今、校舎の外はバケツをひっくり返したような大雨。
いわゆる夕立っていうやつだろう。
学校から最寄りのバス停までは、徒歩でおよそ5分。
ほんの短い距離だが、この降りではずぶ濡れになること疑いなし。
かといって、ここで雨宿りをしていては、夕方のアニメに間に合わなくなる。
弟と一緒に見る約束をしているから、破るわけにはいかない。
う〜ん。
と、唸りながらしばらく考えあぐねていると。
そんな僕に声をかけてきたのは、クラスメイトの亜久さんだった。
「なにしてるの、百々瀬くん。帰らないの?」
「いや、ちょっとね。傘が無くって。

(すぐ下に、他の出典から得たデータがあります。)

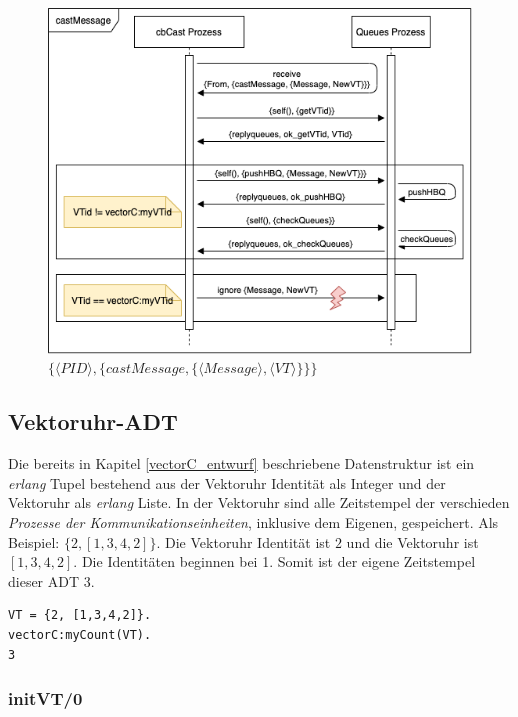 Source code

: \begin{figure}[htbp]
\begin{center}
\includegraphics[scale=0.6]{Latex/Bilder/cast_realisierung.png}
\caption{\label{fig:sequence_cast_realisierung} $\{\langle PID \rangle,\{castMessage,\{\langle Message \rangle, \langle VT \rangle\}\}\}$}
\end{center}
\end{figure}

\subsection{Vektoruhr-ADT} \label{vectorC_realisierung}

Die bereits in Kapitel \ref{vectorC_entwurf} beschriebene Datenstruktur ist ein \textit{erlang} Tupel bestehend aus der Vektoruhr Identität als Integer und der Vektoruhr als \textit{erlang} Liste. In der Vektoruhr sind alle Zeitstempel der verschieden \textit{Prozesse der Kommunikationseinheiten}, inklusive dem Eigenen, gespeichert. Als Beispiel: $\{2, [1,3,4,2]\}$. Die Vektoruhr Identität ist $2$ und die Vektoruhr ist $[1,3,4,2]$. Die Identitäten beginnen bei 1. Somit ist der eigene Zeitstempel dieser ADT $3$.

\begin{lstlisting}
VT = {2, [1,3,4,2]}.
vectorC:myCount(VT).
3
\end{lstlisting}

\subsubsection{initVT/0}

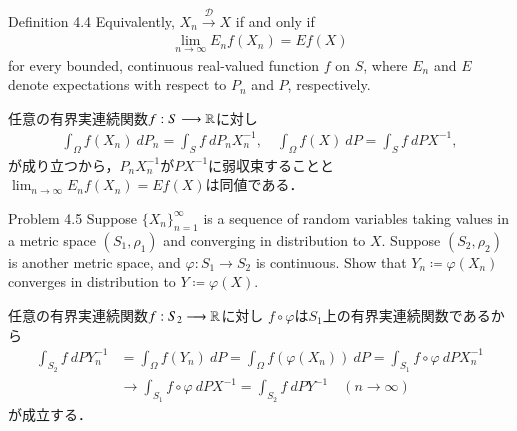 	\begin{itembox}[l]{Definition 4.4}
		Equivalently, $X_n \overset{\mathscr{D}}{\longrightarrow} X$ if and only if
		\begin{align}
			\lim_{n \to \infty} E_n f(X_n) = E f(X)
		\end{align} 
		for every bounded, continuous real-valued function $f$ on $S$, 
		where $E_n$ and $E$ denote expectations with respect to $P_n$ and $P$, respectively.
	\end{itembox}
	
	\begin{prf}
		任意の有界実連続関数$f:S \longrightarrow \mathbb{R}$に対し
		\begin{align}
			\int_\Omega f(X_n)\ dP_n = \int_S f\ dP_nX_n^{-1},
			\quad \int_\Omega f(X)\ dP = \int_S f\ dPX^{-1},
		\end{align}
		が成り立つから，$P_nX_n^{-1}$が$PX^{-1}$に弱収束することと
		$\lim_{n \to \infty} E_n f(X_n) = E f(X)$は同値である．
		\QED
	\end{prf}
	
	\begin{itembox}[l]{Problem 4.5}
		Suppose $\{X_n\}_{n=1}^\infty$ is a sequence of random variables taking values 
		in a metric space $(S_1,\rho_1)$ and converging in distribution to $X$. Suppose 
		$(S_2,\rho_2)$ is another metric space, and $\varphi:S_1 \longrightarrow S_2$ 
		is continuous. Show that $Y_n \coloneqq \varphi(X_n)$ converges in distribution 
		to $Y \coloneqq \varphi(X)$.
	\end{itembox}
	
	\begin{prf}
		任意の有界実連続関数$f:S_2 \longrightarrow \mathbb{R}$に対し
		$f \circ \varphi$は$S_1$上の有界実連続関数であるから
		\begin{align}
			\int_{S_2} f\ dPY_n^{-1}
			&= \int_{\Omega} f(Y_n)\ dP
			= \int_{\Omega} f(\varphi(X_n))\ dP
			= \int_{S_1} f \circ \varphi\ dPX_n^{-1} \\
			& \longrightarrow 
			\int_{S_1} f \circ \varphi\ dPX^{-1}
			= \int_{S_2} f\ dPY^{-1}
			\quad (n \longrightarrow \infty)
		\end{align}
		が成立する．
		\QED
	\end{prf}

どうしたものかなぁと…」
「私のでよければ貸してあげるよ!ちょっと待ってね──」
そう言いながら、亜久さんはカバンの中を探してくれている。
いつも物持ちのいい亜久さんのことだ。きっと予備の折り畳み傘なんかを持っているのだろう。
まさに僥倖。
ありがとう、亜久さん。本当にありがとう──
「はい、これ合羽。返すのはいつでもいいからね」
じゃあね、また明日!
亜久さんはそう言い残すと。自分の傘を広げ、降り頻る雨の中に消えていった。
……
やや逡巡した挙句。
僕は、合羽の入った巾着をカバンへしまった。
なんというか、越えてはいけない一線というか。
亜久さんの貸してくれた合羽を着るわけにはいかなかった。
僕の中の何かがそれを許さないのだ。
ゴロゴロ…ピッシャァン!
雷さえ落ちる豪雨の下。
僕は一心不乱に、バス停へ向かってひた走った──。